_PROBLEM DESCRIPTION_.
The response must consist of each line in the listing that has the word "personal" in it.

_DATA SECTION_.

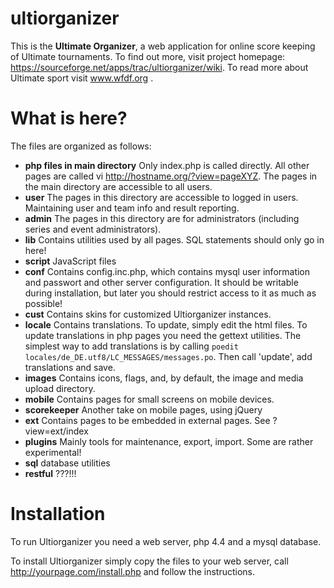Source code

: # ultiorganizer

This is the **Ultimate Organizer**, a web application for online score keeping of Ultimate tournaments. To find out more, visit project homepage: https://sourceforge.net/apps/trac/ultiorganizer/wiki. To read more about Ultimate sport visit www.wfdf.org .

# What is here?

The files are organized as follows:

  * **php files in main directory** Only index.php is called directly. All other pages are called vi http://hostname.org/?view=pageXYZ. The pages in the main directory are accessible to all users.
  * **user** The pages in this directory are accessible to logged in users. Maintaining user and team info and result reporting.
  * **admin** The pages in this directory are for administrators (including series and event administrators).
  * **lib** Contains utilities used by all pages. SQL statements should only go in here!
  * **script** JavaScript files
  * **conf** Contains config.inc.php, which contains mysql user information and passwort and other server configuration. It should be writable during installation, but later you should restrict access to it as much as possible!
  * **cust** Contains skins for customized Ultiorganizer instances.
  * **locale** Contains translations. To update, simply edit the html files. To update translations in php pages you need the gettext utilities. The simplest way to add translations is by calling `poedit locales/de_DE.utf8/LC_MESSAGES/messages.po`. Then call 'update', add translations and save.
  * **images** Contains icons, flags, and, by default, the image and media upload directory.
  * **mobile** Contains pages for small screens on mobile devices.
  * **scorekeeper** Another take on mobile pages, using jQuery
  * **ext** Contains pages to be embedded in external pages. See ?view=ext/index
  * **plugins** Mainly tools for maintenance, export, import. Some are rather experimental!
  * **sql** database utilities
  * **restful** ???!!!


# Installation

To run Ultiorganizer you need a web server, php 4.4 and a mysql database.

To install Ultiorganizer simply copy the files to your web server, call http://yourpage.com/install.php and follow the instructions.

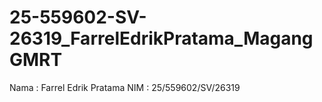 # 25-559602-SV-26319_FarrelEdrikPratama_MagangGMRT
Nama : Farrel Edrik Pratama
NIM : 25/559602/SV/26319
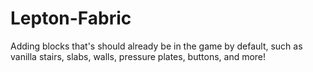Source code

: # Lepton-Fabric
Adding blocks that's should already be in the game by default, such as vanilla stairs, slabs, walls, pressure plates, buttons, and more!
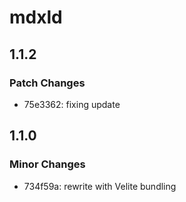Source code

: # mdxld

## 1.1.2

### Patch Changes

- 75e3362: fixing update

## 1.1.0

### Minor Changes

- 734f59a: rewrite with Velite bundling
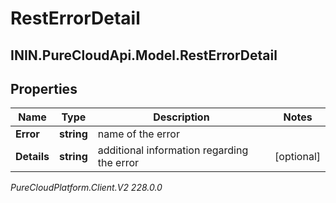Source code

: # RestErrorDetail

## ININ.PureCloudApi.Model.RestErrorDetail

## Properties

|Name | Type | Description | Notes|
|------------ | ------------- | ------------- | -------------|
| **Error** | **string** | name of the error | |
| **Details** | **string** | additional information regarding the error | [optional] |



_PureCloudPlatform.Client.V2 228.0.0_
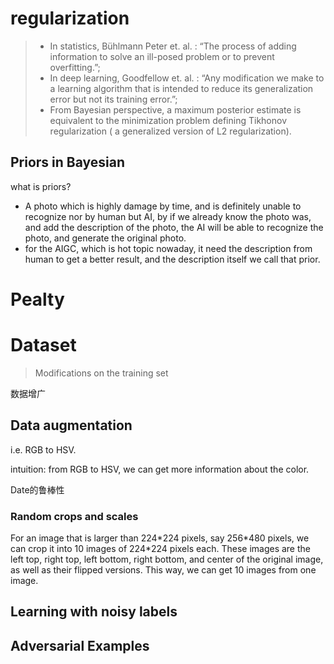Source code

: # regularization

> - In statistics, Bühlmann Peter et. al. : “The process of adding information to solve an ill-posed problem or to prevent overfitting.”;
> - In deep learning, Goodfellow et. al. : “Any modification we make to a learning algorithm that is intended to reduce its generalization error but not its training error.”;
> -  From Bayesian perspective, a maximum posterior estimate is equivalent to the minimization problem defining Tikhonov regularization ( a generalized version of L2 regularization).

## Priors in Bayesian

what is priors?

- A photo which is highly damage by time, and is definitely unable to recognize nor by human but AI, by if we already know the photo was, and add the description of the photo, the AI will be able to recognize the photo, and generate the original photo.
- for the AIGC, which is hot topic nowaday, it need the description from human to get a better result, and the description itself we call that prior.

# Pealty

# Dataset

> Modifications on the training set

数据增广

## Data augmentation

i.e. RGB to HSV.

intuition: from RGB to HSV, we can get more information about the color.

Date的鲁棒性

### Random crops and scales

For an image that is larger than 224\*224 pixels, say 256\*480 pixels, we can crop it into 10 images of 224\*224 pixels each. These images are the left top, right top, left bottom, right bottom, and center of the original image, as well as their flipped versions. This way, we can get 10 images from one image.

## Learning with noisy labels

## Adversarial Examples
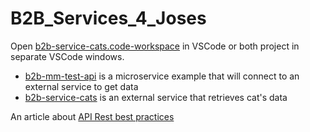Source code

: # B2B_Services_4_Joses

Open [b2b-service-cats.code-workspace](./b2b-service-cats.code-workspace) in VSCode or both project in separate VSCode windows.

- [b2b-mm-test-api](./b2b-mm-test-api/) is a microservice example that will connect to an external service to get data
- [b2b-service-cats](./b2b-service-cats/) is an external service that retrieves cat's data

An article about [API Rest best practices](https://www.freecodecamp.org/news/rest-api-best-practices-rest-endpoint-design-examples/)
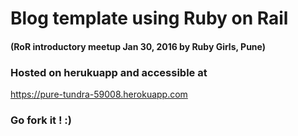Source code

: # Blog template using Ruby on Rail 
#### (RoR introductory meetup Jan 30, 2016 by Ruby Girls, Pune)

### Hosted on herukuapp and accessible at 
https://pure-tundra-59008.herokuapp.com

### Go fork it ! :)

...

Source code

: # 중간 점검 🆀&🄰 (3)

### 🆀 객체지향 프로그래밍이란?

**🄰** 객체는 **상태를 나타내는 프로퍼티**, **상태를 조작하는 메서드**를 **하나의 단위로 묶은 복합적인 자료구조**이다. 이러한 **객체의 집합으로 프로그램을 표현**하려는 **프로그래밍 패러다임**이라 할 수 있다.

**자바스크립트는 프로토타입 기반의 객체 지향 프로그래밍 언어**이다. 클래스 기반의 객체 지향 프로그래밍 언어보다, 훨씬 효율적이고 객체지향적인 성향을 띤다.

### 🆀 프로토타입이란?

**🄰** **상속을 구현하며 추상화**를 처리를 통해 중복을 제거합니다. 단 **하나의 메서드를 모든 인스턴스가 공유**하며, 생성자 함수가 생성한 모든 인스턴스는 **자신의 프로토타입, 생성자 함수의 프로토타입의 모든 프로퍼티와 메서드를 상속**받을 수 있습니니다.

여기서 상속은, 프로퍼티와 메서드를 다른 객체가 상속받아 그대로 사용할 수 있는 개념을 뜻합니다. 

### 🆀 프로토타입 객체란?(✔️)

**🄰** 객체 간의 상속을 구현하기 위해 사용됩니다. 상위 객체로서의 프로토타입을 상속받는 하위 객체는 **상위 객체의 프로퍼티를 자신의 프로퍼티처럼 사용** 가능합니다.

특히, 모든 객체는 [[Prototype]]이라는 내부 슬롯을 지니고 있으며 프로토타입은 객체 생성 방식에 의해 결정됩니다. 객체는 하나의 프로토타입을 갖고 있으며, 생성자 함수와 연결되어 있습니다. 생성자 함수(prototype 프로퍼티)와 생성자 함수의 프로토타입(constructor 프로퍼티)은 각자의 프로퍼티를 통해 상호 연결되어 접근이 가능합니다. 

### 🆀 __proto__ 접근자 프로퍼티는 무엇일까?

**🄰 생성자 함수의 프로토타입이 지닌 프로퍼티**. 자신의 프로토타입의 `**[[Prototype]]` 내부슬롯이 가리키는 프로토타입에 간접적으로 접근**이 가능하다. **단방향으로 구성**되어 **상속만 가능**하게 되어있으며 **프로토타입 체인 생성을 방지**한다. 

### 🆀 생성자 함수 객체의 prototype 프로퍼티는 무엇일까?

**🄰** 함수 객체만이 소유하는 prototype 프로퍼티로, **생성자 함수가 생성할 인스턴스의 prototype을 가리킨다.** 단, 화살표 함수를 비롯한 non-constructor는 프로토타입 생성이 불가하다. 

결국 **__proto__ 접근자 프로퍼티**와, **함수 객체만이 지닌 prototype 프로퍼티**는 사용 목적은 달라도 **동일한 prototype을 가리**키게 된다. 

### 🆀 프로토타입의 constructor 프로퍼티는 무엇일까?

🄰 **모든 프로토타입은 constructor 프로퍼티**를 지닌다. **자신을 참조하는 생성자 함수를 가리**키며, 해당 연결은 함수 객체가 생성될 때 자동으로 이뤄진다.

...

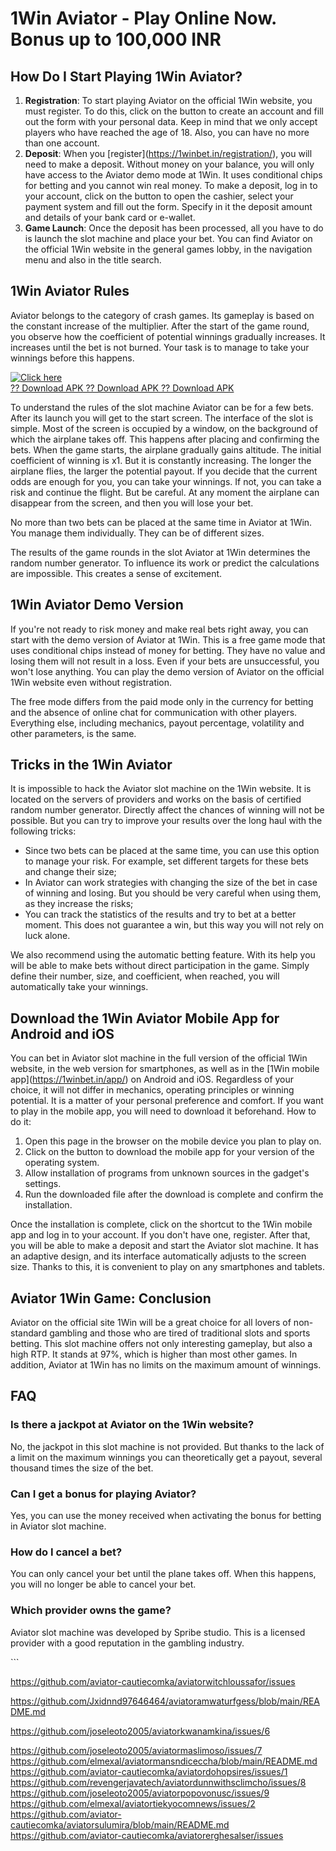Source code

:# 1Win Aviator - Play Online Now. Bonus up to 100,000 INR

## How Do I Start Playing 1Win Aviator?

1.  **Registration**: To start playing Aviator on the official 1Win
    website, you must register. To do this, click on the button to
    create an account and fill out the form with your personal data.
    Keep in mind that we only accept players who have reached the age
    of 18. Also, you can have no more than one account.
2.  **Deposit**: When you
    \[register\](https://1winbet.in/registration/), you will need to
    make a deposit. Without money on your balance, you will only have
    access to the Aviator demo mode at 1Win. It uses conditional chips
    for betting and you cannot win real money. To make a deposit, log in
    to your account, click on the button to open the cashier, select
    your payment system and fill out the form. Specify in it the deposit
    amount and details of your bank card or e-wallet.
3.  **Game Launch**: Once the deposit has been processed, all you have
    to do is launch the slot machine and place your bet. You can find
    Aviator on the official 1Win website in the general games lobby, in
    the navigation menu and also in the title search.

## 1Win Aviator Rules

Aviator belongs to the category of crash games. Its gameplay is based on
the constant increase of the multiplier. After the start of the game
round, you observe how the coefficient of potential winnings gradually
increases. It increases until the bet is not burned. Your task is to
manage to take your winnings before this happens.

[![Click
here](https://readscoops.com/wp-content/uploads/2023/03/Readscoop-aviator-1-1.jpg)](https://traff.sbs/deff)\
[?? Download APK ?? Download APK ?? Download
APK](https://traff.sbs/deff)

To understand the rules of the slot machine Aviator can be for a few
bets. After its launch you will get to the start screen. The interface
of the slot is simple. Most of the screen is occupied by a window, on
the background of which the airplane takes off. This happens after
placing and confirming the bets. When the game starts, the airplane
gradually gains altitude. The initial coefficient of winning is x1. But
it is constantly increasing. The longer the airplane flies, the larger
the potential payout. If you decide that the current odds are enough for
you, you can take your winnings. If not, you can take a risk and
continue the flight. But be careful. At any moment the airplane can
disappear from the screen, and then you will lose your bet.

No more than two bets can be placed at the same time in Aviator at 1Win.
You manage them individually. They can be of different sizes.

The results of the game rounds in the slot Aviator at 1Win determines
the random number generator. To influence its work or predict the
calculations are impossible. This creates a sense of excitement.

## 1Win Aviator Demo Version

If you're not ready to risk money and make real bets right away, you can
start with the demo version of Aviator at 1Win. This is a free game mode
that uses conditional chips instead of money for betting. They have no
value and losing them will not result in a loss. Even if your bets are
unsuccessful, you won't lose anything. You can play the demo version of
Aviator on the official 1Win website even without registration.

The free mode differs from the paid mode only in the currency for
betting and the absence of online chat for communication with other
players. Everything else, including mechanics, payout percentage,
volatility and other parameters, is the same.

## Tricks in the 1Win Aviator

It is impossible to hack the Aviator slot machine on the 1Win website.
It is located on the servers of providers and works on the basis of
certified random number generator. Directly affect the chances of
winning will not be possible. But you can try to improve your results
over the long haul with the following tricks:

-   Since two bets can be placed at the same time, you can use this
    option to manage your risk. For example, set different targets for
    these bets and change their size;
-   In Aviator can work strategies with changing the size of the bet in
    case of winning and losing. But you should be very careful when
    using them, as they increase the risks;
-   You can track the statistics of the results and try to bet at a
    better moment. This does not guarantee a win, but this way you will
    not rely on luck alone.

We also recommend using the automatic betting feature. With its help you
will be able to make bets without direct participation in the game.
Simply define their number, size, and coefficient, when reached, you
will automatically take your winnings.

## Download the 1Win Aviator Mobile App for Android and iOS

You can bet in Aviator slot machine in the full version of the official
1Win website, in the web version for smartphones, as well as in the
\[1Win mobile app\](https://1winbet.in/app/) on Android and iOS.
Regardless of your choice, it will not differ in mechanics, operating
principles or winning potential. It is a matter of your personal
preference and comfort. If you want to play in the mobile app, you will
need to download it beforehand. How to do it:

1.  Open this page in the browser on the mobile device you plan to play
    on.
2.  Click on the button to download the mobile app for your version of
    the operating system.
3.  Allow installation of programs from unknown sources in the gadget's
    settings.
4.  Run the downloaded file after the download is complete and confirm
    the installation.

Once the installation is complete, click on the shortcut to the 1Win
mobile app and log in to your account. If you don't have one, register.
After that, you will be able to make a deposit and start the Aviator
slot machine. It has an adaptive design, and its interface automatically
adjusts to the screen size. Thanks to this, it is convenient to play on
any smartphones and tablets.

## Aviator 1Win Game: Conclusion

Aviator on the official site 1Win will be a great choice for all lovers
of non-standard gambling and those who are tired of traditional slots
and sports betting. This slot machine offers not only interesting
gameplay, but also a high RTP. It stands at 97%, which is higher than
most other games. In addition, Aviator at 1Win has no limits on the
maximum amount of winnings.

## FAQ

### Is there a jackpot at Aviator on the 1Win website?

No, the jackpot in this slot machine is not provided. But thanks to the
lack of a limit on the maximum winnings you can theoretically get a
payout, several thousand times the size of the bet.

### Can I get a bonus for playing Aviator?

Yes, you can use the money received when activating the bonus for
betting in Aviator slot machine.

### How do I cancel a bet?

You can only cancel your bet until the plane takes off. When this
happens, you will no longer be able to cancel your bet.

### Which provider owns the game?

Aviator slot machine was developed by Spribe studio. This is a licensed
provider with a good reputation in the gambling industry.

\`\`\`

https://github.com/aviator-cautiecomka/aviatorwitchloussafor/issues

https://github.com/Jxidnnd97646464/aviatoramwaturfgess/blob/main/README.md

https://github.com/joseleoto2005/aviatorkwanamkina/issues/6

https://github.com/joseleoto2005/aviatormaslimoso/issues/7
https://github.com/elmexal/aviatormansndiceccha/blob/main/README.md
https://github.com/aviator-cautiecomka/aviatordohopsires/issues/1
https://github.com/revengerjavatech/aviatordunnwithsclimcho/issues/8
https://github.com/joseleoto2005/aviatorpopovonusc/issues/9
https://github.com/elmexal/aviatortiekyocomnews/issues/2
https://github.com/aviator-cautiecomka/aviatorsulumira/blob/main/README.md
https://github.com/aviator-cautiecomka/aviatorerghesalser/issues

_YOUR SOLUTION_.
    create an account and fill out the form with your personal data.
principles or winning potential. It is a matter of your personal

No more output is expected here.